Po pierwsze dodam,że nie miał to być zapowiadany Dystrykt 10, zresztą nie wiadomo, czy wgl. ten film powstanie. Ponoć reżyser to potwierdził, ale w planach ma jak na razie jakąś komedię sci-fi.
"Czy te parówy z Elizjum nie mogły od razu zrzucić na ziemie ambulansów i wyleczyć te biedne dzieci?" - tutaj odpowiem pytaniem, czy jak widzisz jakiego biedak to dajesz mu piątaka, czy zwyczajnie go mijasz? Zakładami iż go mijasz. Tak samo było z mieszkańcami Elizjum, po co się przejmować umierającą planetą. Przecież to właśnie Elizjum było szansą na ratunek ludzkości. Nie było tam wojen, chorób, mieszkańcy byli wykształceni (w końcu bogacze jakoś muszą dbać o swoje interesy) itd. Ziemia tak na prawdę nie istniała. Więc po co ratować biedne dzieci z nieistniejącego świata, skoro i tak się na stację nie dostaną, ponieważ nie spełniają standardów. Dodam, że dla mnie film się kończy katastrofą, wkrótce Elizjum upadnie, a Max De Costa (Matt Damon) nieoficjalnie został największym złoczyńcą w historii świata.

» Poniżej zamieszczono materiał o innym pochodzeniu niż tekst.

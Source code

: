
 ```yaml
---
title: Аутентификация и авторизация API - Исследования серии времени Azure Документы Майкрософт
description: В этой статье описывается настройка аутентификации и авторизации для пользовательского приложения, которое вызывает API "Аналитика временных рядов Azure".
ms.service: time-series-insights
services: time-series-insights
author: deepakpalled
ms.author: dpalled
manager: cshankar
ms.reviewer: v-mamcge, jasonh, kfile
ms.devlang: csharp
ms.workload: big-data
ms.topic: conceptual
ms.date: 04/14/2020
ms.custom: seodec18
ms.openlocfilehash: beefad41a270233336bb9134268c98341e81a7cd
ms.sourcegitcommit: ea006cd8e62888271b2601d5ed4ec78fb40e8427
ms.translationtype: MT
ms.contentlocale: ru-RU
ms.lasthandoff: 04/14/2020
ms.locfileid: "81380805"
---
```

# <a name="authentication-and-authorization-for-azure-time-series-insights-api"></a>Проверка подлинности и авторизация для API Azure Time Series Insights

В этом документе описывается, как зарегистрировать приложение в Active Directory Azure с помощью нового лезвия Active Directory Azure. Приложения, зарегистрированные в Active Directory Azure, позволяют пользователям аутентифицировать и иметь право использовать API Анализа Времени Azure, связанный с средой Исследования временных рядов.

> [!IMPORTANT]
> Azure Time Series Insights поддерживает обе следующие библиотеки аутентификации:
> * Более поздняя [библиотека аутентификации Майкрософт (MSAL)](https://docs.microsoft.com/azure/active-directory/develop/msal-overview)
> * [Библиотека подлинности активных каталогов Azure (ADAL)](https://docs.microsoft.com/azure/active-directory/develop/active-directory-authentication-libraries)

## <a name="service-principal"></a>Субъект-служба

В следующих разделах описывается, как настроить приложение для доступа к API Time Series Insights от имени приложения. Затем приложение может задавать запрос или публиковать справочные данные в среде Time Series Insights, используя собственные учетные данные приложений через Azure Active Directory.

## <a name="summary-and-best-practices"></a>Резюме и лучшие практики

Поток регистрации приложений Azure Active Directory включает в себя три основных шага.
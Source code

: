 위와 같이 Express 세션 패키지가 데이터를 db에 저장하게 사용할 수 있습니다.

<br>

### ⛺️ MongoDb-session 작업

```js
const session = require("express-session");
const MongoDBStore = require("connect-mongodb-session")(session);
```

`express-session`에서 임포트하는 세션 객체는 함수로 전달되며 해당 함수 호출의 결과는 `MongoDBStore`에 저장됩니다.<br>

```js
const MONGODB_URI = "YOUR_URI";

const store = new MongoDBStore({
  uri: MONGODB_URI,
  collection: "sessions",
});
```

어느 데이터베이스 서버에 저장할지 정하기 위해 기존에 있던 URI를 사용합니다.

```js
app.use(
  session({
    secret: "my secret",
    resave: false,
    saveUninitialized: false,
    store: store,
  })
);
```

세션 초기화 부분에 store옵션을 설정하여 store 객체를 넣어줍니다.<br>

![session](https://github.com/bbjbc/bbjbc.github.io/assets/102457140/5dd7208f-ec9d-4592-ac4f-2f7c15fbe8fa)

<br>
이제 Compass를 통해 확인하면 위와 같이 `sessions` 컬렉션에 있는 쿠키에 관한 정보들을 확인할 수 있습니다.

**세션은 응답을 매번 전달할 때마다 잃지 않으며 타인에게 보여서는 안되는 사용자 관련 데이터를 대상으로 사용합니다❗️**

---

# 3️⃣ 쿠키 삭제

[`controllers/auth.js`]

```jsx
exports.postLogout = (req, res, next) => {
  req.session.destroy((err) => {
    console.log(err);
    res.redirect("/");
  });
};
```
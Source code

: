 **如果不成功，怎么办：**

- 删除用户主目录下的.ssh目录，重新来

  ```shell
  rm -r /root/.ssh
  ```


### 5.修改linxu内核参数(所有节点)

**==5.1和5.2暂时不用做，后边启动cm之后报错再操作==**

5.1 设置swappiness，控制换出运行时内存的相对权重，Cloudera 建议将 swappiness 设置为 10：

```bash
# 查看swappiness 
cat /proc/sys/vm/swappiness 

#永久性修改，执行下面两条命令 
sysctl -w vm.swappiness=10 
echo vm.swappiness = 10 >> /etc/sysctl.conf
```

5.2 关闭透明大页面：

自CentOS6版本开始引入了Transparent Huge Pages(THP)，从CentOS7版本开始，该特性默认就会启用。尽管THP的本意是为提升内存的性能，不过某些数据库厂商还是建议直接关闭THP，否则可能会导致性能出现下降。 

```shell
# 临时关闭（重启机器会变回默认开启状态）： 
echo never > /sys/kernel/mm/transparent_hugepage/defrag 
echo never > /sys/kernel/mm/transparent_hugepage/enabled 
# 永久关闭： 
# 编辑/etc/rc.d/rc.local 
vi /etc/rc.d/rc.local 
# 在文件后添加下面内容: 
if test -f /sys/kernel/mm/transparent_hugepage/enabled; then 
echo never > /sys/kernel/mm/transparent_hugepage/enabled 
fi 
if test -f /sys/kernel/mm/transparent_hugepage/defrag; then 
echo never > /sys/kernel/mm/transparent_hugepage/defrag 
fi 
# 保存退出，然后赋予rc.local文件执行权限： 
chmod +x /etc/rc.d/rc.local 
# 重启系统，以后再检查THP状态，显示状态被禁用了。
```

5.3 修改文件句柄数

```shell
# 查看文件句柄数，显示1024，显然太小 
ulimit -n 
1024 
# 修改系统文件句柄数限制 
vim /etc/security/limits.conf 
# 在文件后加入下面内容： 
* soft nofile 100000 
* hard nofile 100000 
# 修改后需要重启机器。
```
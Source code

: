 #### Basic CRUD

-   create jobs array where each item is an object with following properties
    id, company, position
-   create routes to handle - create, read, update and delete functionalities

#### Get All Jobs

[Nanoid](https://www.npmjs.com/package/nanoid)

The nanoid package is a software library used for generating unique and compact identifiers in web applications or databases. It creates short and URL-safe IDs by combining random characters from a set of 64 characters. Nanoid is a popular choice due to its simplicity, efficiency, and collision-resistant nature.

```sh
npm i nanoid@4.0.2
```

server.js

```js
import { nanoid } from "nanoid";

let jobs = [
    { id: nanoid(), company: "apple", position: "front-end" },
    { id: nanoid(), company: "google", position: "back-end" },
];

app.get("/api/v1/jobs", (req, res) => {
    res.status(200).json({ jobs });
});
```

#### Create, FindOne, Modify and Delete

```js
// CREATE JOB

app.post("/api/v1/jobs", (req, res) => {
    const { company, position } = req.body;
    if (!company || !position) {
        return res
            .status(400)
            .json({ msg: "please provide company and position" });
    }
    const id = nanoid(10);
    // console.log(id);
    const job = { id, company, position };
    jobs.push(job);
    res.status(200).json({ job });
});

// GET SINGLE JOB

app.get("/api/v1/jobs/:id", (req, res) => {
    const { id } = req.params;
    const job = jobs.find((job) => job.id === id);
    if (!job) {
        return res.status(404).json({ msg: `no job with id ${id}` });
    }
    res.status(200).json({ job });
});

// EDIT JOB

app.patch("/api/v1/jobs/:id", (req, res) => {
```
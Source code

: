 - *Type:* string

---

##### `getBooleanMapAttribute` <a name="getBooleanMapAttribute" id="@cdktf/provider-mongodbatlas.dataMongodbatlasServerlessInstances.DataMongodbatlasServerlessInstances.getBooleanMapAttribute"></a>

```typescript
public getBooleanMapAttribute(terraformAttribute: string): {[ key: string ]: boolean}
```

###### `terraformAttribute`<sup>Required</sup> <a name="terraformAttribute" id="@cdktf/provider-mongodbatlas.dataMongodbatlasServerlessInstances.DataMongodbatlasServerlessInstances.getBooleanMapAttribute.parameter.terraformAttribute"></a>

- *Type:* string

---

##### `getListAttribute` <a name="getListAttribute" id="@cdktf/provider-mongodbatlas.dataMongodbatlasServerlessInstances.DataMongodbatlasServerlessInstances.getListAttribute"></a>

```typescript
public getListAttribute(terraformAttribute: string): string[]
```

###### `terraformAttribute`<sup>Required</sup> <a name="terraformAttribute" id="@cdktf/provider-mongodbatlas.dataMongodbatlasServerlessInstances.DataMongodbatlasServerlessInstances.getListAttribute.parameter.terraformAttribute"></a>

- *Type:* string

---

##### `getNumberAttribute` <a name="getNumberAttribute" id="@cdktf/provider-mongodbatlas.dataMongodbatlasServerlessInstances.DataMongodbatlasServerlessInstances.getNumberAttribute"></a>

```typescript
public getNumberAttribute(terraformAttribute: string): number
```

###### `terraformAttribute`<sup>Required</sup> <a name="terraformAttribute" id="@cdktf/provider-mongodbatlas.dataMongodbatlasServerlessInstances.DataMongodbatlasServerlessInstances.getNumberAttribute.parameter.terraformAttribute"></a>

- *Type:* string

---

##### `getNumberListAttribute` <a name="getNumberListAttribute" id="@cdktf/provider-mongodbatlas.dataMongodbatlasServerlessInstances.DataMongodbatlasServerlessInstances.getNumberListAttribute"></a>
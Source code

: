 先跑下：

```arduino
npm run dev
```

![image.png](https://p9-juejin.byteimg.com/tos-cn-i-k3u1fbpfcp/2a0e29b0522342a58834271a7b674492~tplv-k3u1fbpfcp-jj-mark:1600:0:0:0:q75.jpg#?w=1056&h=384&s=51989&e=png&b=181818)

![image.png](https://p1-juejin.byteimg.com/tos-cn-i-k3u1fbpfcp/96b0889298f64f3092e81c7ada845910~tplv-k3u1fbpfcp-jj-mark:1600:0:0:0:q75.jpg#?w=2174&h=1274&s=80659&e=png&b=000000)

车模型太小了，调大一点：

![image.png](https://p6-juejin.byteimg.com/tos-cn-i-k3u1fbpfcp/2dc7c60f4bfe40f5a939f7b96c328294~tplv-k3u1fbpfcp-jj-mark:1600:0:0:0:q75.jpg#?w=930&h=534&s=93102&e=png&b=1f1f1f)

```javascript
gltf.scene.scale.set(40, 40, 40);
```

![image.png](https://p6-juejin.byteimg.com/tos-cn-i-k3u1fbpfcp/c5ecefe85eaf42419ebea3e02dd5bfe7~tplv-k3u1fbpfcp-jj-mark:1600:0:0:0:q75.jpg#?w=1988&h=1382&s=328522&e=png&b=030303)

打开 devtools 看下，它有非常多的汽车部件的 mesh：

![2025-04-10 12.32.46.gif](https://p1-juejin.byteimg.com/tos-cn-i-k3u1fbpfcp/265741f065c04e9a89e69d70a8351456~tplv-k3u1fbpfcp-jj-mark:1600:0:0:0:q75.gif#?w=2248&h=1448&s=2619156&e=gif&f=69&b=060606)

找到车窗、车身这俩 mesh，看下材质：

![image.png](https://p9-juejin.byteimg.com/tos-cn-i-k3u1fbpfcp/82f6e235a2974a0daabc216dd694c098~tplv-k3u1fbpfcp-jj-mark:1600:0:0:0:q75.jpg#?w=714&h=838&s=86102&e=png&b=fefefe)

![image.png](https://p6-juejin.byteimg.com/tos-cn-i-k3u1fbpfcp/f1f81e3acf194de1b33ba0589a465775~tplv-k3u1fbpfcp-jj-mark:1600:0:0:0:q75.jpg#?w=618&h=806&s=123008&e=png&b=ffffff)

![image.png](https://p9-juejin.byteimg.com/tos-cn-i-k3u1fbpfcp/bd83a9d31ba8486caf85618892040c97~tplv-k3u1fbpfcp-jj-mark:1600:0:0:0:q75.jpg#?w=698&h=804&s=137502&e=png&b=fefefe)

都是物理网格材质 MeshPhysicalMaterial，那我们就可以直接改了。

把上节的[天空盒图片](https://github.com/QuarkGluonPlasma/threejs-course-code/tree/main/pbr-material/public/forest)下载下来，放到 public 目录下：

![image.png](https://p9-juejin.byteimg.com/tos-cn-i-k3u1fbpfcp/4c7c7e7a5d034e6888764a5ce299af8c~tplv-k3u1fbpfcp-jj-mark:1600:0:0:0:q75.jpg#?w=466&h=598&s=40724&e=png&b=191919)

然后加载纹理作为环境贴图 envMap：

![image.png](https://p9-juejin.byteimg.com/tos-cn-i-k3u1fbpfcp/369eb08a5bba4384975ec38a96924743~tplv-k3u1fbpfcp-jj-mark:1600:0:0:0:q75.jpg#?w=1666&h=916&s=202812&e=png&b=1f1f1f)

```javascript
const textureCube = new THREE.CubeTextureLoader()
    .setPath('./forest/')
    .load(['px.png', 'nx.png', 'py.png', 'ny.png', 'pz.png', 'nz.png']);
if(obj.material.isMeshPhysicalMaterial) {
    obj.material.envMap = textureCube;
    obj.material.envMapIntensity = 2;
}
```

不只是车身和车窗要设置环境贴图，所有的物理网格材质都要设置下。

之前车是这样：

Dodam jeszcze że w cywilizowanych krajach ludzie robią sobie korekcję nosa czy odsysanie tłuszczu za dziesiątki tys. dolarów, a w trzecim świecie umierają dzieci bo nie ma leków za 5 dolarów. I to się dzieje dzisiaj w realu a nie w filmie.
Pozdrawiam
Bardzo fajna odpowiedz ;) dzieki ze uswiadomiles uzytkownika wyzej o co chodzilo, wiecej takich ludzi :P
Jak mówi stare żydowkie przyslowie: ,,Jeśli chcesz rozśmieszyć Boga opowiedz mu o swoich planach". Maksiu to zrobił. Przez większość filmu rozpacza "oo nie chcę umierać, zrobię wszystko tylko zabierzcie mnie na Elizjum, gdzie mnie uleczą". Niestety nikt nie mógł przewidzieć, że zostanie uraczony piękną bajeczką o hipopotamie i surokatce...
A chory był na własne życzenie. Kto normalny wchodzi do pomieszczenia mimo, że istnieje prawdopodobieństwo napromieniowania w śmiertelnej dawce? Ano nikt. Paleta zablokowała drzwi, ale Maksio sobie myśli "Oo wejdę, przesunę paletę, drzwi na pewno się nie odblokują"... Zaraz ktoś "inteligentny" powie, że bardzo potrzebował pieniędzy i bał się o utratę posady - byle jakiej ale jednak.. Zdrowie i ŻYCIE powinny jednak być najważniejsze. Ale cóż, jak to mówią w Ameryce: "Są priorytety i prioryteciki"...
"Maksio sobie myśli......."
Tak wlasnie powstaja wypadki w pracy bo zrobie cos w brew zasadom, przeciez w wielu firmach dochodzi do podobnych wypadkow, nie mowie o promieniowaniu ;) - nie raz kiedy jest wieksza ilosc pracy w magazinie, to ludzie woza palety w ksztalcie piramidy, dwie na dole, i na gorze jedna by zrobic to szybiej.